### INPUT MATERIAL

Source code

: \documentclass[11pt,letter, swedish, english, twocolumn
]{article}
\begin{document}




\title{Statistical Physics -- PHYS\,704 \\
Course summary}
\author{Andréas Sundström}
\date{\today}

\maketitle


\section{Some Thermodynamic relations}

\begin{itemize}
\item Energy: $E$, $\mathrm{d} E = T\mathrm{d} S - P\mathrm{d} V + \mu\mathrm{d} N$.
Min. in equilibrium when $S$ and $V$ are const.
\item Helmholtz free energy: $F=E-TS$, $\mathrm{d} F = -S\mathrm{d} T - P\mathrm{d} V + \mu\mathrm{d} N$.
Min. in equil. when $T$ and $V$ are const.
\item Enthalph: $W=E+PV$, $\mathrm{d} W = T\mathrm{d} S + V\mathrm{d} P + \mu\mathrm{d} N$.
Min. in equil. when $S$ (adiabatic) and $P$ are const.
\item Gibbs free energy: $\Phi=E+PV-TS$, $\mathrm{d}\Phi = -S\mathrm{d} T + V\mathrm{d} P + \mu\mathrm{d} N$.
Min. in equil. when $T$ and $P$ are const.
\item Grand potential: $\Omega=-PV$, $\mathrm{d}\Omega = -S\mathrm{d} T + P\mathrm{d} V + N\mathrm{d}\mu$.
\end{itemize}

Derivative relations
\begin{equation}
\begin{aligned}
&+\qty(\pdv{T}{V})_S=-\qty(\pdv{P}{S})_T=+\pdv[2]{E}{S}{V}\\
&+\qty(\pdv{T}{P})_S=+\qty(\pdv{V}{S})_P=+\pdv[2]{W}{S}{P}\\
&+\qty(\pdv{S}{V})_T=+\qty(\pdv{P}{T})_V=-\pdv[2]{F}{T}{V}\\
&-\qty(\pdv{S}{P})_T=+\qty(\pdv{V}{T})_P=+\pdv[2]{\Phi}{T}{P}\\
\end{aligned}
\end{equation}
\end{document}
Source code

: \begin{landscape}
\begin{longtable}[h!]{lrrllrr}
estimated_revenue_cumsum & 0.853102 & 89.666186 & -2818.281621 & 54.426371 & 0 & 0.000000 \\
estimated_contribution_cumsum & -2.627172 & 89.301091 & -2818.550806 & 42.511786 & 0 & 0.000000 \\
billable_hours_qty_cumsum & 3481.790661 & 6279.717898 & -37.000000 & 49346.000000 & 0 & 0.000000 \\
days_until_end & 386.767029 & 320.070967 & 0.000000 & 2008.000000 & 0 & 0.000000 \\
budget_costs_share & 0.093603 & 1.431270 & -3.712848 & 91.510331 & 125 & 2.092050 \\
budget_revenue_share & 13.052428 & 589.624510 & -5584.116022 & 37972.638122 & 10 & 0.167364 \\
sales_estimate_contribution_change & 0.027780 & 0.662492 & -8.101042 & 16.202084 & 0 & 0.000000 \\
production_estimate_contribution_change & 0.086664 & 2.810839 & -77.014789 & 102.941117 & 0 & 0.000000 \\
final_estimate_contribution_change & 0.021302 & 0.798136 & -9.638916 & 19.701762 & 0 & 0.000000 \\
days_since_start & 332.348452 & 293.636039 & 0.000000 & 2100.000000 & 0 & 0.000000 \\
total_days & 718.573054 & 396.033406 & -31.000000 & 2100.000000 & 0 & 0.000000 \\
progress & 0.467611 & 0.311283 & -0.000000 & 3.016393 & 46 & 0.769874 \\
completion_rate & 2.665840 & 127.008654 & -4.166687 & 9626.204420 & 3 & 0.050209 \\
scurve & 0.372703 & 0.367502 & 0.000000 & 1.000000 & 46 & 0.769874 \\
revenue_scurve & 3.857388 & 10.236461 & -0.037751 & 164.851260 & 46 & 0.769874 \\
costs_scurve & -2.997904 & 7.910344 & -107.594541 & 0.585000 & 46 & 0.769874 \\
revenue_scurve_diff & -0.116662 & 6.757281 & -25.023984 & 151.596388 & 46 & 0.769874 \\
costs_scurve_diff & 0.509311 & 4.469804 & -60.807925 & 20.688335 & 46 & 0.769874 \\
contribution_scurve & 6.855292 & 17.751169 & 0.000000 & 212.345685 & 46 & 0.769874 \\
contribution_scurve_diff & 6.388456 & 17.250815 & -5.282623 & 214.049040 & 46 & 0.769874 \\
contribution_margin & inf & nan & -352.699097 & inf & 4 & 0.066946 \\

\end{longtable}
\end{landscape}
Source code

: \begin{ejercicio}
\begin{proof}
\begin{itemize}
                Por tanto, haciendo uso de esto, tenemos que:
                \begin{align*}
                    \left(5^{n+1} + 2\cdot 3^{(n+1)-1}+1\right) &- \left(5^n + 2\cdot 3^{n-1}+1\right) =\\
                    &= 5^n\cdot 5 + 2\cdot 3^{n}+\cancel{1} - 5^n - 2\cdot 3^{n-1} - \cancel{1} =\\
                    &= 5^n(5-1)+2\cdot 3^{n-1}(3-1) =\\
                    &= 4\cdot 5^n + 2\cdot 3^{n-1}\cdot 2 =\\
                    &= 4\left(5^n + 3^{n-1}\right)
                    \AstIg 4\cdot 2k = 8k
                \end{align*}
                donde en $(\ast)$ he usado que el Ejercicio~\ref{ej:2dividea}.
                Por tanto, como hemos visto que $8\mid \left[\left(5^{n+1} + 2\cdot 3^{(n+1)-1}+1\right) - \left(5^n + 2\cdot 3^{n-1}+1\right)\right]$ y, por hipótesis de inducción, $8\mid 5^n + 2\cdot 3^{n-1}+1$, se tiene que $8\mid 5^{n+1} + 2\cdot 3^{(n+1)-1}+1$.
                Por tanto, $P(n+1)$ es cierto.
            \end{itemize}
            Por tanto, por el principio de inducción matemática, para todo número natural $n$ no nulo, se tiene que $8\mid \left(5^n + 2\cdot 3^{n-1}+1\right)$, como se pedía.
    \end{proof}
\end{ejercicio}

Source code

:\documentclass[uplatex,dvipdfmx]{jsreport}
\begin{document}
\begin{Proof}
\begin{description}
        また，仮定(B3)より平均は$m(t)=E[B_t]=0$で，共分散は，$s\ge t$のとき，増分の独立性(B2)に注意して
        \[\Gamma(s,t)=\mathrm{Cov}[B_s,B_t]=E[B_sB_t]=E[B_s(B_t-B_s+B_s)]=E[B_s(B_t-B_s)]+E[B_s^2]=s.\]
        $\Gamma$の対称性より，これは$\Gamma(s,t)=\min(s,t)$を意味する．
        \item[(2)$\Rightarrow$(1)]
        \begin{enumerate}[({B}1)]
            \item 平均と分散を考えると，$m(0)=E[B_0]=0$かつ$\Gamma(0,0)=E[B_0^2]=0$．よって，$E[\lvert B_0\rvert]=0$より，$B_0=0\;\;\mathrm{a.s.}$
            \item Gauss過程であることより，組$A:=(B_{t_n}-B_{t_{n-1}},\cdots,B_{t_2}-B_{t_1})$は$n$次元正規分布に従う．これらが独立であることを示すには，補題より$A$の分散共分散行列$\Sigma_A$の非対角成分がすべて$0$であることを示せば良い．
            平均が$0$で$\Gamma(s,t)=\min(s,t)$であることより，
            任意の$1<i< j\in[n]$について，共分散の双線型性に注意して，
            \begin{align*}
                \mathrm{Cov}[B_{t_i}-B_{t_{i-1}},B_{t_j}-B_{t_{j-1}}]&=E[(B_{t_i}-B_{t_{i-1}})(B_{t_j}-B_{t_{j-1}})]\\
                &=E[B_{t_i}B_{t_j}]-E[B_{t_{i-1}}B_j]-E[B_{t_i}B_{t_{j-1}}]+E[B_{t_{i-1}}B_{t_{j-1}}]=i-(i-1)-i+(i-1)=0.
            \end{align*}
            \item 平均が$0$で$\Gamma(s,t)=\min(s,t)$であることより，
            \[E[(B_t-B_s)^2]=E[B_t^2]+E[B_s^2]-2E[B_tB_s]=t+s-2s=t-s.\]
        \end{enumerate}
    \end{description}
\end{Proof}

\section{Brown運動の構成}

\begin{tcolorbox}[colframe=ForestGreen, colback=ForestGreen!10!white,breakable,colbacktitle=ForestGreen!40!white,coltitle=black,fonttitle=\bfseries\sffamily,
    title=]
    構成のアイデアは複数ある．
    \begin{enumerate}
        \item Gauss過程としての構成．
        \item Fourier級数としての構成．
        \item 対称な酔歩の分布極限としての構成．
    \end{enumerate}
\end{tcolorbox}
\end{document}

######

PROBLEM TO SOLVE —
Write only the number of lines above that contain "section".

ANSWER BOX —
2